It’s too bad that Uncle Sam ever got into the college-financing business. The feds have no constitutional authority to lend money to students (or anyone else) and millions of students have gotten themselves deeply in debt for education of dubious value. Easy federal loans were essential in fueling the “college for everyone” movement that has raised the cost and degraded the educational value of earning a degree.
Often people speak of college as an “investment” but the money for it isn’t invested in any real sense. No person or group evaluates the likely costs and benefits of college for a particular student and then decides if it makes sense or not. The feds simply dish out the funds and if the student can’t later pay, taxpayers suffer the loss.

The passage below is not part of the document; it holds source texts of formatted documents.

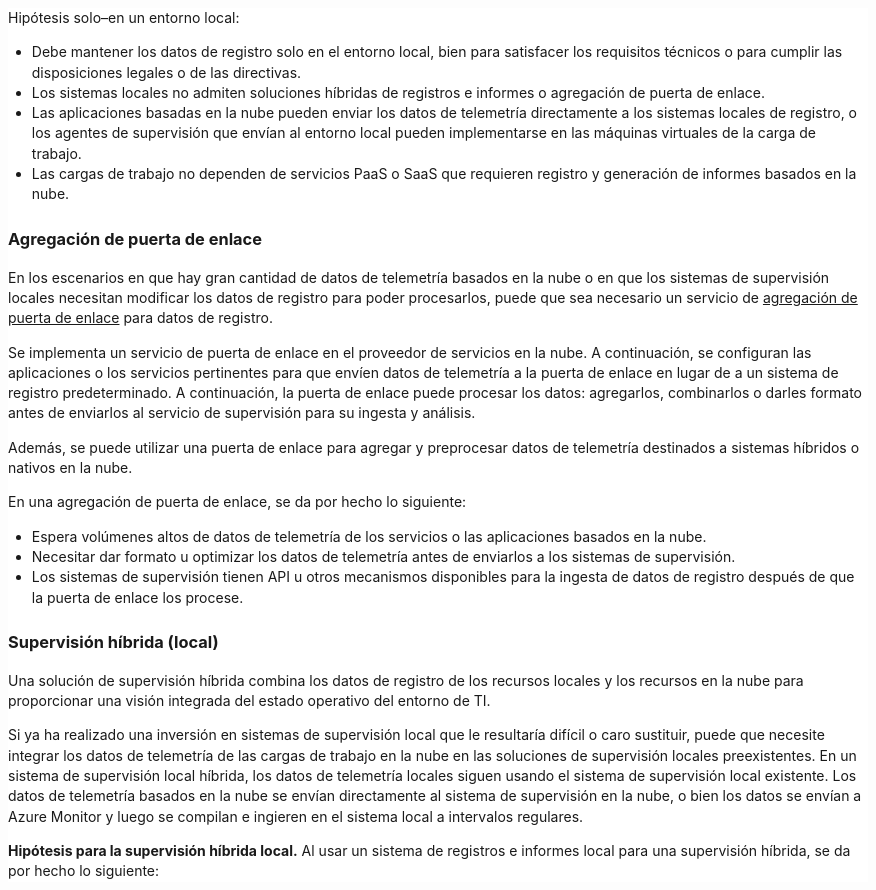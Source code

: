 Hipótesis solo&ndash;en un entorno local:

- Debe mantener los datos de registro solo en el entorno local, bien para satisfacer los requisitos técnicos o para cumplir las disposiciones legales o de las directivas.
- Los sistemas locales no admiten soluciones híbridas de registros e informes o agregación de puerta de enlace.
- Las aplicaciones basadas en la nube pueden enviar los datos de telemetría directamente a los sistemas locales de registro, o los agentes de supervisión que envían al entorno local pueden implementarse en las máquinas virtuales de la carga de trabajo.
- Las cargas de trabajo no dependen de servicios PaaS o SaaS que requieren registro y generación de informes basados en la nube.

### <a name="gateway-aggregation"></a>Agregación de puerta de enlace

En los escenarios en que hay gran cantidad de datos de telemetría basados en la nube o en que los sistemas de supervisión locales necesitan modificar los datos de registro para poder procesarlos, puede que sea necesario un servicio de [agregación de puerta de enlace](https://docs.microsoft.com/azure/architecture/patterns/gateway-aggregation.md) para datos de registro.

Se implementa un servicio de puerta de enlace en el proveedor de servicios en la nube. A continuación, se configuran las aplicaciones o los servicios pertinentes para que envíen datos de telemetría a la puerta de enlace en lugar de a un sistema de registro predeterminado. A continuación, la puerta de enlace puede procesar los datos: agregarlos, combinarlos o darles formato antes de enviarlos al servicio de supervisión para su ingesta y análisis.

Además, se puede utilizar una puerta de enlace para agregar y preprocesar datos de telemetría destinados a sistemas híbridos o nativos en la nube.

En una agregación de puerta de enlace, se da por hecho lo siguiente:

- Espera volúmenes altos de datos de telemetría de los servicios o las aplicaciones basados en la nube.
- Necesitar dar formato u optimizar los datos de telemetría antes de enviarlos a los sistemas de supervisión.
- Los sistemas de supervisión tienen API u otros mecanismos disponibles para la ingesta de datos de registro después de que la puerta de enlace los procese.

### <a name="hybrid-monitoring-on-premises"></a>Supervisión híbrida (local)

Una solución de supervisión híbrida combina los datos de registro de los recursos locales y los recursos en la nube para proporcionar una visión integrada del estado operativo del entorno de TI.

Si ya ha realizado una inversión en sistemas de supervisión local que le resultaría difícil o caro sustituir, puede que necesite integrar los datos de telemetría de las cargas de trabajo en la nube en las soluciones de supervisión locales preexistentes. En un sistema de supervisión local híbrida, los datos de telemetría locales siguen usando el sistema de supervisión local existente. Los datos de telemetría basados en la nube se envían directamente al sistema de supervisión en la nube, o bien los datos se envían a Azure Monitor y luego se compilan e ingieren en el sistema local a intervalos regulares.

**Hipótesis para la supervisión híbrida local.** Al usar un sistema de registros e informes local para una supervisión híbrida, se da por hecho lo siguiente:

But there is an alternative that actually involves investment analysis, namely Income Share Agreements (ISA). In today’s Martin Center article, Mary Claire Anselem of the Heritage Foundation discusses this eminently sensible approach.
“Federal loans,” she writes, “give students a false sense of value when they receive the same federal loan regardless of where they go or what they want to study. An ISA, by contrast, would make it very clear to students that certain courses of study are more lucrative than others. Students can only benefit from a more transparent system where earnings potential is factually discussed.”
Purdue University is leading the way toward ISAs, with its “Back a Boiler” program. The school covers the cost of the student’s education, but the student agrees to pay Purdue back based on his or her earnings after graduation.
I wonder if ISAs will ever replace federal loans — we are very bad at undoing huge policy blunders like that — but we’d be much better off if they did.